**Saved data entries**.
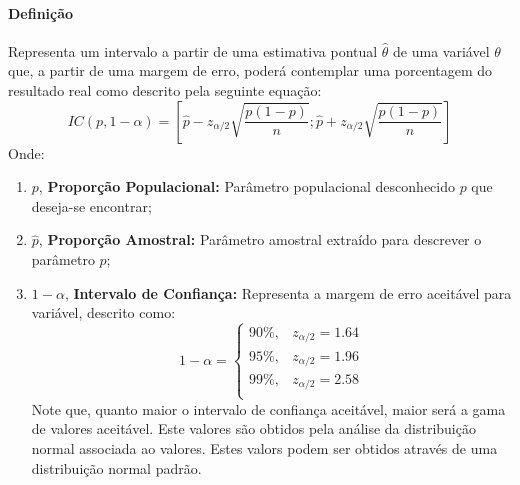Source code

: \documentclass{article}
\begin{document}
            \paragraph{Definição}Representa um intervalo a partir de uma estimativa pontual $\hat{\theta}$ de uma variável $\theta$ que, a partir de uma margem de erro, poderá contemplar uma porcentagem do resultado real como descrito pela seguinte equação:
                \begin{equation}
                    \boxed{
                        IC (p, 1-\alpha) = 
                        \left[
                            \hat{p} - z_{\alpha/2}\sqrt{\frac{p(1-p)}{n}};
                            \hat{p} + z_{\alpha/2}\sqrt{\frac{p(1-p)}{n}}
                        \right]
                    }
                \end{equation}
            Onde:
                \begin{enumerate}[rightmargin = \leftmargin, noitemsep]
                    \item $p$, \textbf{Proporção Populacional:} Parâmetro populacional desconhecido $p$ que deseja-se encontrar;

                    \item $\hat{p}$, \textbf{Proporção Amostral:} Parâmetro amostral extraído para descrever o parâmetro $p$;

                    \item $1-\alpha$, \textbf{Intervalo de Confiança:} Representa a margem de erro aceitável para variável, descrito como:
                        \begin{equation}
                            \boxed{
                                1-\alpha =
                                \begin{cases}
                                    90\%, & z_{\alpha/2} = 1.64\\
                                    95\%, & z_{\alpha/2} = 1.96\\
                                    99\%, & z_{\alpha/2} = 2.58\\
                                \end{cases}
                            }\label{eq.intervalo}
                        \end{equation}
                    Note que, quanto maior o intervalo de confiança aceitável, maior será a gama de valores aceitável. Este valores são obtidos pela análise da distribuição normal associada ao valores. Estes valors podem ser obtidos através de uma distribuição normal padrão.
                \end{enumerate}
\end{document}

**Exercise goal**. Here the job is to repeat the entries verbatim while leaving all pictures out.

**Written response**.
Source code

: \documentclass{article}
\begin{document}
            \paragraph{Definição}Representa um intervalo a partir de uma estimativa pontual $\hat{\theta}$ de uma variável $\theta$ que, a partir de uma margem de erro, poderá contemplar uma porcentagem do resultado real como descrito pela seguinte equação:
                \begin{equation}
                    \boxed{
                        IC (p, 1-\alpha) = 
                        \left[
                            \hat{p} - z_{\alpha/2}\sqrt{\frac{p(1-p)}{n}};
                            \hat{p} + z_{\alpha/2}\sqrt{\frac{p(1-p)}{n}}
                        \right]
                    }
                \end{equation}
            Onde:
                \begin{enumerate}[rightmargin = \leftmargin, noitemsep]
                    \item $p$, \textbf{Proporção Populacional:} Parâmetro populacional desconhecido $p$ que deseja-se encontrar;

                    \item $\hat{p}$, \textbf{Proporção Amostral:} Parâmetro amostral extraído para descrever o parâmetro $p$;

                    \item $1-\alpha$, \textbf{Intervalo de Confiança:} Representa a margem de erro aceitável para variável, descrito como:
                        \begin{equation}
                            \boxed{
                                1-\alpha =
                                \begin{cases}
                                    90\%, & z_{\alpha/2} = 1.64\\
                                    95\%, & z_{\alpha/2} = 1.96\\
                                    99\%, & z_{\alpha/2} = 2.58\\
                                \end{cases}
                            }\label{eq.intervalo}
                        \end{equation}
                    Note que, quanto maior o intervalo de confiança aceitável, maior será a gama de valores aceitável. Este valores são obtidos pela análise da distribuição normal associada ao valores. Estes valors podem ser obtidos através de uma distribuição normal padrão.
                \end{enumerate}
\end{document}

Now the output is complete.